Tarih boyunca Selçuklular, Eyyûbîler, özellikle de Osmanlıların
İslâm’ın kurucu kaynaklarına sımsıkı tutunarak gerçekleştirdikleri uzun soluklu
yolculuk, değişkenlerin sâbiteleri yutmasının önündeki bütün engelleri bertaraf
eden ve tasavvufî olarak söylersek
“a’yân-ı sâbite”nin (eşyanın görünür hâle
gelmeden önce Allah’ın ilminde bilgi olarak mevcûdiyeti, zâhir olan varlıkların
Allah’ın ilmindeki mâhiyetleri, gizli hakikatleri değişkenleri
yorumlamasının önünü sonuna kadar açan Ehl-i Sünnet omurganın inşâsıyla
gerçekleştirilen, bin yıl İslâm dünyasını dimdik ayakta tutan ve dünya tarihini
Müslümanların yapmasını mümkün kılan bu ümmîleşme çabasını sarsılmaz bir
ümmetleşme gerçeğine dönüştürmüş, yeryüzünde yaklaşık bin yıllık Müslüman dünya
düzeninin hâkim olmasını sağlamıştır.
Özetle, Batılılar İslâm dünyasını, dolayısıyla İslâm’ı nereden
vuracaklarını çok iyi biliyorlar.
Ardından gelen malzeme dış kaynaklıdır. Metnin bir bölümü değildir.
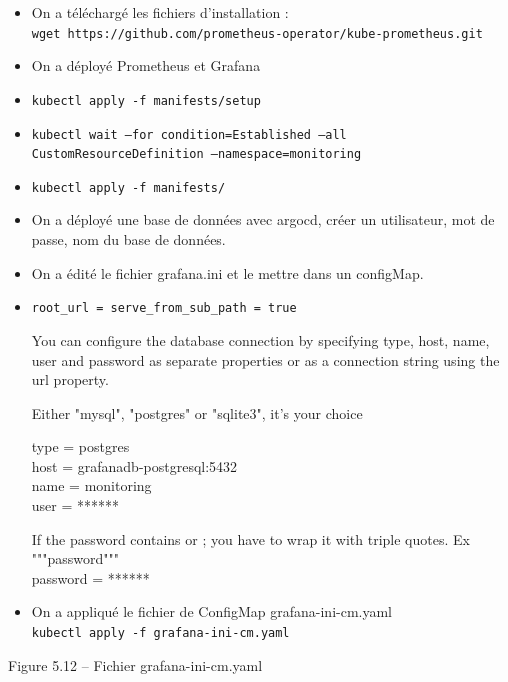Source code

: \begin{itemize}

\item On a téléchargé les fichiers d’installation : \\
\texttt{wget https://github.com/prometheus-operator/kube-prometheus.git}

\item On a déployé Prometheus et Grafana

\end{itemize}
\begin{itemize}

\item \texttt{kubectl apply -f manifests/setup}
\item \texttt{kubectl wait --for condition=Established --all CustomResourceDefinition --namespace=monitoring}
\item \texttt{kubectl apply -f manifests/}

\item On a déployé une base de données avec argocd, créer un utilisateur, mot de passe, nom du base de données.

\item On a édité le fichier grafana.ini et le mettre dans un configMap.

\item \texttt{root\_url = serve\_from\_sub\_path = true}

You can configure the database connection by specifying type, host, name, user and password as separate properties or as a connection string using the url property.

Either "mysql", "postgres" or "sqlite3", it’s your choice

type = postgres \\
host = grafanadb-postgresql:5432 \\
name = monitoring \\
user = ******

If the password contains or ; you have to wrap it with triple quotes. Ex """password""" \\
password = ******

\item On a appliqué le fichier de ConfigMap grafana-ini-cm.yaml \\
\texttt{kubectl apply -f grafana-ini-cm.yaml}

\end{itemize}

\begin{center}
Figure 5.12 – Fichier grafana-ini-cm.yaml
\end{center}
Kurucu temelleri yıkmak, bizi millet yapan
itikadi yapımızı tahrip etmek, aşağılık histerisine kapılıp bunun karmaşıklığını
aşılayarak moral değerlerimizi yerle yeksan etmek istemişlerdir.
Peki, milletçe biz bunun farkında mıyız, biliyor muyuz? Hayır!
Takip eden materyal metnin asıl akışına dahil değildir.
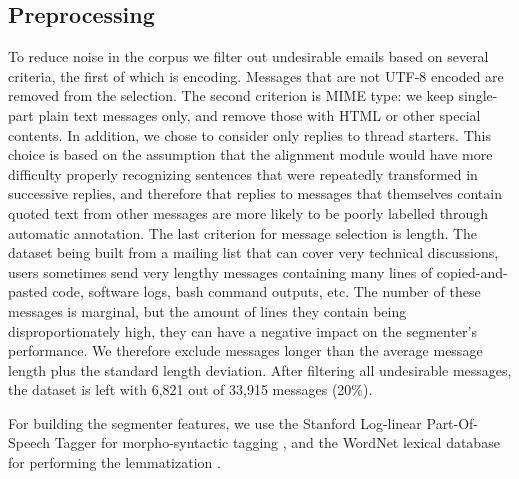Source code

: \subsection{Preprocessing}

To reduce noise in the corpus we filter out undesirable emails based on several criteria, the first of which is encoding. Messages that are not UTF-8 encoded are removed from the selection. The second criterion is MIME type: we keep single-part plain text messages only, and remove those with HTML or other special contents.
%
In addition, we chose to consider only replies to thread starters. This choice is based on the assumption that the alignment module would have more difficulty properly recognizing sentences that were repeatedly transformed in successive replies, and therefore that replies to messages that themselves contain quoted text from other messages are more likely to be poorly labelled through automatic annotation.
%
The last criterion for message selection is length. The dataset being built from a mailing list that can cover very technical discussions, users sometimes send very lengthy messages containing many lines of copied-and-pasted code, software logs, bash command outputs, etc. The number of these messages is marginal, but the amount of lines they contain being disproportionately high, they can have a negative impact on the segmenter's performance. We therefore exclude messages longer than the average message length plus the standard length deviation.
%
After filtering all undesirable messages, the dataset is left with 6,821 out of 33,915 messages (20\%).

For building the segmenter features, we use the Stanford Log-linear Part-Of-Speech Tagger for morpho-syntactic tagging \cite{toutanova2003feature}, and the WordNet lexical database for performing the lemmatization \cite{miller1995wordnet}.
Yüz yıldır uygulanan politikalardan (!) anlıyoruz ki, biliyor
olsaydık, İslâm’ın insanlığa sunduğu diriltici rûhun usûlünü gösteren Hazreti
Peygamber’e, O’nun izinden giden Ehl-i Sünnet omurgaya, cemaatlere, tarîkatlere
yapılan saldırıların amacının İslâm’ın altını oymak, İslâm’ı devletten ve
toplumdan uzaklaştırmak olduğu gerçeğini görebilirdik!
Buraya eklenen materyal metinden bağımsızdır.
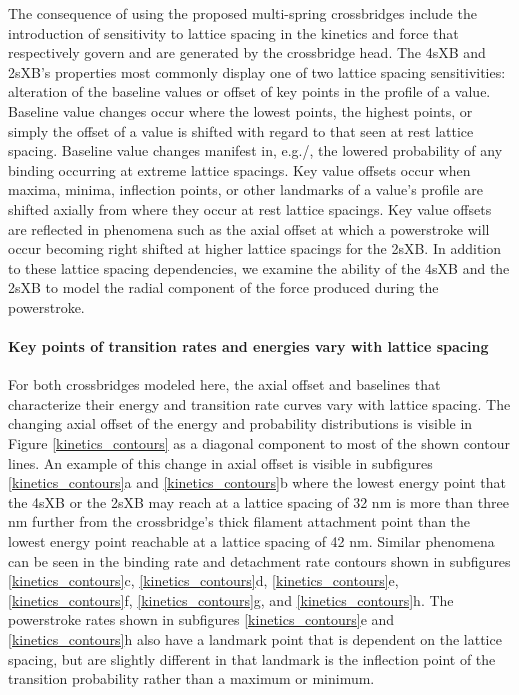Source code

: \documentclass[]{article}
\begin{document}
The consequence of using the proposed multi-spring crossbridges include the introduction of sensitivity to lattice spacing in the kinetics and force that respectively govern and are generated by the crossbridge head. 
The 4sXB and 2sXB's properties most commonly display one of two lattice spacing sensitivities: alteration of the baseline values or offset of key points in the profile of a value.
Baseline value changes occur where the lowest points, the highest points, or simply the offset of a value is shifted with regard to that seen at rest lattice spacing.
Baseline value changes manifest in, e.g./, the lowered probability of any binding occurring at extreme lattice spacings. 
Key value offsets occur when maxima, minima, inflection points, or other landmarks of a value's profile are shifted axially from where they occur at rest lattice spacings.
Key value offsets are reflected in phenomena such as the axial offset at which a powerstroke will occur becoming right shifted at higher lattice spacings for the 2sXB.
In addition to these lattice spacing dependencies, we examine the ability of the 4sXB and the 2sXB to model the radial component of the force produced during the powerstroke.

\paragraph{Key points of transition rates and energies vary with lattice spacing} %
For both crossbridges modeled here, the axial offset and baselines that characterize their energy and transition rate curves vary with lattice spacing.
The changing axial offset of the energy and probability distributions is visible in Figure \ref{kinetics_contours} as a diagonal component to most of the shown contour lines. 
An example of this change in axial offset is visible in subfigures \ref{kinetics_contours}a and \ref{kinetics_contours}b where the lowest energy point that the 4sXB or the 2sXB may reach at a lattice spacing of 32 nm is more than three nm further from the crossbridge's thick filament attachment point than the lowest energy point reachable at a lattice spacing of 42 nm.
Similar phenomena can be seen in the binding rate and detachment rate contours shown in subfigures \ref{kinetics_contours}c, \ref{kinetics_contours}d, \ref{kinetics_contours}e, \ref{kinetics_contours}f, \ref{kinetics_contours}g, and \ref{kinetics_contours}h. 
The powerstroke rates shown in subfigures \ref{kinetics_contours}e and \ref{kinetics_contours}h also have a landmark point that is dependent on the lattice spacing, but are slightly different in that landmark is the inflection point of the transition probability rather than a maximum or minimum.
\end{document}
İkinci medeniyet krizinin aşılması, İslâm’ı hayattan, kültür,
sanat ve düşünce dünyasından uzaklaştıracak “İslâm’ı Protestanlaştırma”
projesinin püskürtülmesine ve zihnimizin çağdaş hurâfeler çöplüğüne
dönüştürülmesinin önlenebilmesine bağlı. Çünkü en son yaşadığımız FETÖ/PYD
hareketi, dinî açıdan bir Haşhaşi sarhoşluğu ve Protestanlaştırma projesi idi. Bu
hareket, ABD’deki Evanjelist mezhebin Türkiye’deki versiyonudur ve tehlike
el’an kimi partiler ve mihraklar tarafından desteklenmektedir.
Devlet aklı ile milletin vahdet etmesi ve bütün kurumların bu
zehirli ve yıkıcı cereyanlara karşı mücadele etmesinin ve muvaffakiyetin yolu,
İslâm’ın kurucu kaynaklarını ve taşıyıcı vâsıtalarını iyi koruyup çağın
problemlerini “Asrın idrakine sunmalı İslâm” düsturu ile Vahyin ışığında
anlayıp aşabilecek güçlü bir medeniyet fikriyatının ve külliyatının ortaya
konulmasına bağlıdır. Ayrıca fikirden sanata, kültürden edebiyatın bütün
alanlarına kadar her alanda bize ait “yeni bir hikâye yazmaktır”.
“Millet olarak mücadelenin neresindeyiz ve neler yapabiliriz?”
düşüncesiyle bize kurulan kumpası ile dünün serencâmından bahsedelim…
Osmanlı Devleti yıkılmaya yüz tuttuğunda, başta
Sultan İkinci Abdülhamid Han olmak üzere, devlet adamları ve aydınlar bu çöküşü
önlemeye çalıştılar. Memleketi kurtarmak, ülkenin istikbâline el koymak üzere
üç fikir akımı yaygınlık kazandı. Bunlar İslâmcılık, Türkçülük ve Garpçılık
idi.
Ancak Garpçılığın Tanzimat’tan itibaren
devletin resmî görüşü olduğunu, Batı’nın eğitim sistemi yanında kanunların da
peyderpey iktibas edildiğini biliyoruz. Süreç içinde Türkçülük ile
Garpçılık harmanlanarak, Cumhuriyet ile kurulan müesses nizâma temel teşkil
etti. İslâmcılık etkisini kaybetti ve İslâm da paranteze alındı.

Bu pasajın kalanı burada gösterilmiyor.